Columna Invitada

Atento comentario al señor Gómez “Fregoso”

El 6 de marzo, amigos de Jesús Gómez Fregoso le hicieron llegar un artículo de Antonio de Jesús Mendoza –publicado el día 3- y le ardió sobremanera que en él se dijera que Gómez había sido mi alumno.

La verdad, cuando leí dicho texto, en el que se me alaba mucho, también me desagradó el aserto pues el señor Gómez no es de presumir, pero no le di importancia.

Tampoco agradecí al Dr. Mendoza sus comentarios, tal vez inmerecidos, porque salí de viaje en representación de la universidad, con la cual tengo muy buena relación desde que se derrumbó el gorilismo fegista, al que Gómez y compañía sirvieron de manera abyecta cuando muchos académicos con dignidad nos alejamos de ella.

Lo que no imaginé es que el referido artículo –en el que no tuve nada que ver- le provocara tanta cólera irracional sobre mi persona y una diatriba de tan baja estofa como la que vertió en este prestigiado periódico cuando yo comenzaba mi periplo por la península de Yucatán.  

Como apunté, mi concepto del historiador Gómez no era bueno, pero lo cierto es que como ser humano no me parecía tan malo.

Empieza por decir, que sus amigos y él creen que  estoy indignado porque le dieron a él y no a mí la Medalla Ciudad de Guadalajara 2014. Es cierto que estoy convencido de que no se la merece, como quedó claro al leerse su escuálido currículum y se oyeron sus patéticas y ramplonas palabras el día 14 de febrero, pero me permito puntualizar que dicha medalla ya me fue concedida cuatro años atrás. Parece ser que sus amigos, y él mismo, no suelen acudir a la celebración del aniversario de la ciudad de Guadalajara, a la que dicen querer tanto sin levantar un dedo a su favor, y ni siquiera leen los periódicos.

También podría saber que en la invitación que gira el H. Ayuntamiento no aparece el nombre del galardonado, de manera que yo asistí al acto del 14 de febrero porque suelo ir siempre. La única vez que supe de antemano a quien se iba a premiar fue cuando me tocó a mí…

Lo cierto es que no percaté de su presencia en la “carpa al lado del presídium”. Había bastante gente que aprecio y ni su estampa y personalidad son de las que se notan. De otro modo lo habría saludado como lo hice cuando nuestras miradas se cruzaron al ir en busca de mi asiento. Me parece de una enorme soberbia suponer que asistí tan solo para darle la espalda.
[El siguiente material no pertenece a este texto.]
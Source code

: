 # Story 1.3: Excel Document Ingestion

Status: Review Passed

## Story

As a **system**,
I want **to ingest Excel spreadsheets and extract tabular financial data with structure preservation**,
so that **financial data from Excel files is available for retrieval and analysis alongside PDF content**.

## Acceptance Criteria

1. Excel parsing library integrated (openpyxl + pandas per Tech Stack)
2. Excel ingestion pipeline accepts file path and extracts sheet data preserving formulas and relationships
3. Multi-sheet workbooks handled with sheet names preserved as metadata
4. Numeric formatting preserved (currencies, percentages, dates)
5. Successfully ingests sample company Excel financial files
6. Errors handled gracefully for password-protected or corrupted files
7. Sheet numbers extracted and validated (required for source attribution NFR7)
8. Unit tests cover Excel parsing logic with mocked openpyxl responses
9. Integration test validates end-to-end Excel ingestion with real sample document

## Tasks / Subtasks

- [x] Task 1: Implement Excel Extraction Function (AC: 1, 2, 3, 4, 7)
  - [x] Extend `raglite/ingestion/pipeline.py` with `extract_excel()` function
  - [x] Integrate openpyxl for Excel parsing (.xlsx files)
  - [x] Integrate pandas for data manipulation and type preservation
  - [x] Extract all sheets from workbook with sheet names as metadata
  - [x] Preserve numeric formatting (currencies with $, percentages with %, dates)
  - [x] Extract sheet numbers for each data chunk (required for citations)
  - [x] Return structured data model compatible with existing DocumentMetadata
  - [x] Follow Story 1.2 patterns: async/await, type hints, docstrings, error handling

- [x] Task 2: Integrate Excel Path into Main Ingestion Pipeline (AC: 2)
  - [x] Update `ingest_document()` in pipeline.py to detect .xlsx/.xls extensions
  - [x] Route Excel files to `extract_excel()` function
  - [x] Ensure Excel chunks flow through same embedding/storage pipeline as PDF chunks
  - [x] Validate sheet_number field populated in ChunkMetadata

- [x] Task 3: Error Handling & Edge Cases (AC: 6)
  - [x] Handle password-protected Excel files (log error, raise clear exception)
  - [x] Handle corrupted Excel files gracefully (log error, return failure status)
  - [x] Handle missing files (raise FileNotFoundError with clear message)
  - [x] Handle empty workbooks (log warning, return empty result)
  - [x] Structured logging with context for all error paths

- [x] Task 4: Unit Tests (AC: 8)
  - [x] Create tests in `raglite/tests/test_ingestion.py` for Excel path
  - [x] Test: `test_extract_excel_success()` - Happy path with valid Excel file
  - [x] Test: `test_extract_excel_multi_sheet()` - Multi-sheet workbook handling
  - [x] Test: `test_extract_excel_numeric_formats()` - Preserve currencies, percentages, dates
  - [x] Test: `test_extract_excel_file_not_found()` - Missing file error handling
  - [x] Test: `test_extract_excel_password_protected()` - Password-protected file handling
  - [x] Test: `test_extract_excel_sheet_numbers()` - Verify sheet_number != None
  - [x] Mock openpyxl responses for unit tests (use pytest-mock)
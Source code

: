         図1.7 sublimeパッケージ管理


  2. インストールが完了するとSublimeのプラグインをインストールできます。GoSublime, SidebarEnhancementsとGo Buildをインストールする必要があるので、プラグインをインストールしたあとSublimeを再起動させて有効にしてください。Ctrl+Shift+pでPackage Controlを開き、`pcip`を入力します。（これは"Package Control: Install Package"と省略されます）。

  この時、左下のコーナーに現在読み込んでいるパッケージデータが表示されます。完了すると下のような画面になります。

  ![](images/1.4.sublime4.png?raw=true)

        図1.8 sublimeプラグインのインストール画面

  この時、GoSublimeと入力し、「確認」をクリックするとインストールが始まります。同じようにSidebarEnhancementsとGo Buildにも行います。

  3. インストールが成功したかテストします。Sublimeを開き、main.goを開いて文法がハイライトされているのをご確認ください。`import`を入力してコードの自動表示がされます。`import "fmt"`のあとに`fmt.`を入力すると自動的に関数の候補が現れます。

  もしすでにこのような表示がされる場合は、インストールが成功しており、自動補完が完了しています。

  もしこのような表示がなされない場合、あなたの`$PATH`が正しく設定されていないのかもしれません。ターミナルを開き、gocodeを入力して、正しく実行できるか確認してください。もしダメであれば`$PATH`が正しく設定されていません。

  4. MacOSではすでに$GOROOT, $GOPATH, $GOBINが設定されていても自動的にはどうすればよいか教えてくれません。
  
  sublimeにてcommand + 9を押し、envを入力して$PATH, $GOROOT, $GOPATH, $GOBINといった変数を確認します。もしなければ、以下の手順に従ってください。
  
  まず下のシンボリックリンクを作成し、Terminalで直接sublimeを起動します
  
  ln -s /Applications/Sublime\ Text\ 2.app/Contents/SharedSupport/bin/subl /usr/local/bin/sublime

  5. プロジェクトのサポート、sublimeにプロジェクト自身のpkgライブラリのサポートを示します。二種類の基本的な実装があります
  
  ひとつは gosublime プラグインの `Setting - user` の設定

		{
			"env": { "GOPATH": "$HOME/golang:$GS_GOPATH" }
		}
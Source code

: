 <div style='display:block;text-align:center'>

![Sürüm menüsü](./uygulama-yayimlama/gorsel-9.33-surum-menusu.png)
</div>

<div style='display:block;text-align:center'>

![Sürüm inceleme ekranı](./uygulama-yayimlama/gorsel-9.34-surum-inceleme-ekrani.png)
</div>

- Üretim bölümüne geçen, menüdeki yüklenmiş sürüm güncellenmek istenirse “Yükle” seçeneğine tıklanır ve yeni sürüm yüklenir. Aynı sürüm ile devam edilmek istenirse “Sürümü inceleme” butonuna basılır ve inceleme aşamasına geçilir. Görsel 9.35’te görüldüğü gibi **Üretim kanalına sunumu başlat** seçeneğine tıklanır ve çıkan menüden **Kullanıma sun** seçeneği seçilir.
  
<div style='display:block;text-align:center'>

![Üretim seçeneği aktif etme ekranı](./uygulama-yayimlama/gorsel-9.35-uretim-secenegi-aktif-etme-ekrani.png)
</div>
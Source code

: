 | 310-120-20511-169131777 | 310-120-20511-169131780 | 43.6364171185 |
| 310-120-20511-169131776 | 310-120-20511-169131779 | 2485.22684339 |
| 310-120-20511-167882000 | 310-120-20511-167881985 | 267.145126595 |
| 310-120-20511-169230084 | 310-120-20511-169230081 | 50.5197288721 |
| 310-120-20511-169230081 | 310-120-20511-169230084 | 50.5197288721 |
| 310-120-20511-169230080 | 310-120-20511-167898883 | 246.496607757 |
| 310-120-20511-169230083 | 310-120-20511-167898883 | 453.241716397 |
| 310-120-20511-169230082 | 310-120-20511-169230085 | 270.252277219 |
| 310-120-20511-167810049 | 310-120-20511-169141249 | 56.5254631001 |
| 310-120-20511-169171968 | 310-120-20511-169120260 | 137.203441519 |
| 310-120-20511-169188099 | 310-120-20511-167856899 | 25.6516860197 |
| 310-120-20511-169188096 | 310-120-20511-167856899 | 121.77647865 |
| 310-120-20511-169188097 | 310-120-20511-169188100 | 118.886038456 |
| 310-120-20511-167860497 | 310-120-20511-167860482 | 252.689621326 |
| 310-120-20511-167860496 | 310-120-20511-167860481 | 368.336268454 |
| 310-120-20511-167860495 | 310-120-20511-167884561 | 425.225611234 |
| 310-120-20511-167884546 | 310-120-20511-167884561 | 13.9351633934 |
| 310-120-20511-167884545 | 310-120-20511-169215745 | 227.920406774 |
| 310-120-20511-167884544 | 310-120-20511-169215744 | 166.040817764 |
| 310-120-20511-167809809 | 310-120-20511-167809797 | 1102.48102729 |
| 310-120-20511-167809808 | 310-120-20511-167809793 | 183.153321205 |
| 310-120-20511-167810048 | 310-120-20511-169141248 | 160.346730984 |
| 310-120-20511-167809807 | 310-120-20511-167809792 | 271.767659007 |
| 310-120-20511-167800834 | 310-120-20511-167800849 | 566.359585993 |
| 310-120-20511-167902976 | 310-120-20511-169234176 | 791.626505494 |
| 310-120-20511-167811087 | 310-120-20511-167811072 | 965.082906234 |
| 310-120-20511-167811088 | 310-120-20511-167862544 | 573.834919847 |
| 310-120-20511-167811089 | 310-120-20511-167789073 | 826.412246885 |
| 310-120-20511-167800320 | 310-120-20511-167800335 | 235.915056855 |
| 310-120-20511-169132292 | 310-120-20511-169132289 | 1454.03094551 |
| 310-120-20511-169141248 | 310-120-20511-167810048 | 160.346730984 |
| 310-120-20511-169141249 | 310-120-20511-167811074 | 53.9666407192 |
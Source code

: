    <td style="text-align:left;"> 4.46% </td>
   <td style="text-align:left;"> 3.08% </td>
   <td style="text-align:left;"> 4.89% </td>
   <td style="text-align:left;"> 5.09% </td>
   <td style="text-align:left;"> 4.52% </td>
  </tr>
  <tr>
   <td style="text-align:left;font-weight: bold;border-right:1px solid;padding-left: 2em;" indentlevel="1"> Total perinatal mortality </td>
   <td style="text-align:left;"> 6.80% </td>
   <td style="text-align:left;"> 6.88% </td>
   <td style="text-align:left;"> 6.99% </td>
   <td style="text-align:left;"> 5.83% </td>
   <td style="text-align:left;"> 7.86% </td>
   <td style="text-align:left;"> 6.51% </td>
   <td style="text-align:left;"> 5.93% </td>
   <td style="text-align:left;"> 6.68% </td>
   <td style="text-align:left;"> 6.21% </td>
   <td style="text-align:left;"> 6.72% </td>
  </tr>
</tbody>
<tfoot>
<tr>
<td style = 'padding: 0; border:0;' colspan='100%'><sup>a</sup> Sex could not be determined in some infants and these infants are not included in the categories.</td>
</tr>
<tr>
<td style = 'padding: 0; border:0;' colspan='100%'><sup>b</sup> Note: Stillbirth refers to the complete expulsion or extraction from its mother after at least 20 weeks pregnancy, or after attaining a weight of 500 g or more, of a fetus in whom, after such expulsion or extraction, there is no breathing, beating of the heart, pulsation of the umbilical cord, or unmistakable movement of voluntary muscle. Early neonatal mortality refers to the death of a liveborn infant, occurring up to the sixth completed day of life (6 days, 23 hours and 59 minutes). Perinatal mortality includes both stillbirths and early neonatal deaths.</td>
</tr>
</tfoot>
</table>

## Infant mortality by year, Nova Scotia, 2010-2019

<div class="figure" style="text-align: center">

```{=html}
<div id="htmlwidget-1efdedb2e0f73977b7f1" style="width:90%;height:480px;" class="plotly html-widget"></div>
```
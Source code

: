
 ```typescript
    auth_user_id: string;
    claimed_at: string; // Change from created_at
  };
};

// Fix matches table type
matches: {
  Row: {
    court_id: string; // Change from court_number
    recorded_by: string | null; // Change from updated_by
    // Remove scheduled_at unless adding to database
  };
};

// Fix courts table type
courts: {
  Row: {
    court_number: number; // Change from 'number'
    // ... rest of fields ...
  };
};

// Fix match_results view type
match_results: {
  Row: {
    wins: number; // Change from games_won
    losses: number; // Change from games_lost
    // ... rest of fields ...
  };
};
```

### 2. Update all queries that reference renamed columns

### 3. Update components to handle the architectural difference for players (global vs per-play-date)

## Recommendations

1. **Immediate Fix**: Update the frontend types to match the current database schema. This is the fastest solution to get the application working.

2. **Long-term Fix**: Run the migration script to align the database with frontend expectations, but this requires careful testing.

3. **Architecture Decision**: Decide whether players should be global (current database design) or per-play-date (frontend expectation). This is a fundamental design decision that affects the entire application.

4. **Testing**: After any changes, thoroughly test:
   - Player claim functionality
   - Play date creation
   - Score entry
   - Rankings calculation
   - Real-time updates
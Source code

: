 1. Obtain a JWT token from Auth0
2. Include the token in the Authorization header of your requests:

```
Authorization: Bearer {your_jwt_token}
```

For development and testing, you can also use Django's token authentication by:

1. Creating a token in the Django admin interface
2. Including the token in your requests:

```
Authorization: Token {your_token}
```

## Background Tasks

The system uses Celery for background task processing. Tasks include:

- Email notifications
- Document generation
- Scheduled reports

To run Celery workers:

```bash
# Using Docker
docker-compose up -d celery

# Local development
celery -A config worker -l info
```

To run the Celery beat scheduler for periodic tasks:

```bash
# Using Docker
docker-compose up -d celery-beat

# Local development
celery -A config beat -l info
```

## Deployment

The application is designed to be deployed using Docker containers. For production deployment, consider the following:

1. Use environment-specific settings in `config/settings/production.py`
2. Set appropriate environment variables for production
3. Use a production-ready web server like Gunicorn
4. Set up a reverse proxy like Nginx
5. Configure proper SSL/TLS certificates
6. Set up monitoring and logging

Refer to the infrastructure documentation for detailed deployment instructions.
Agrega que “tuvo la desgracia” de conocerme en 1982 cuando dice que “escribimos la Historia de Jalisco”. ¿Escribimos?: La primera persona del plural resulta patética. Es cierto que lo contraté para que participara con un texto. Pero no pudimos aceptar su trabajo por malo. No fue  decisión solamente mía, sino conjunta con varios conocedores. Dice que le ayudaron algunas alumnas del ITESO, supongo que en lenguaje claro quiere decir que se lo hicieron.

Su trabajo, por el que se le pagó, no le sirvió de nada al Dr. Jaime Tamayo, quien escribió después  la parte correspondiente.

Gómez se apoya  en Carmen Castañeda, ya fallecida,
y en Magdalena González, quien podría encarnar la Metamorfosis de Kafka. De sus lamentables trabajos, uno por las prisas y el otro por la incompetencia, hablaré pronto con detalle.

La señora González ya me acusó antes que Gómez de “odiar” a alguien “por ser cura”. Se trató de Luis Medina Ascensio, con quien tuve una cierta amistad y hasta le hice un homenaje antes de morir... También son curas el P. J. Rosario Ramírez, respetable y apreciable, lo mismo que Tomás B. Híjar y Armando González Escoto, de quienes me considero amigo y con quienes tengo muchas coincidencias. No sé si haya oído hablar el rencoroso de marras de F. Alberto de Ezcurdia, quien fue mi maestro querido, lo mismo que del admirado historiador y cuate F. Francisco Morales y el difunto F. Leonardo, benefactor del archivo franciscano de Zapopan.

Es mucho suponer que odie al señor Jesús Gómez Fregoso “por ser cura”. Lo que sí es cierto es que ahora lo detesto por ser como es… más “fregoso” que Gómez.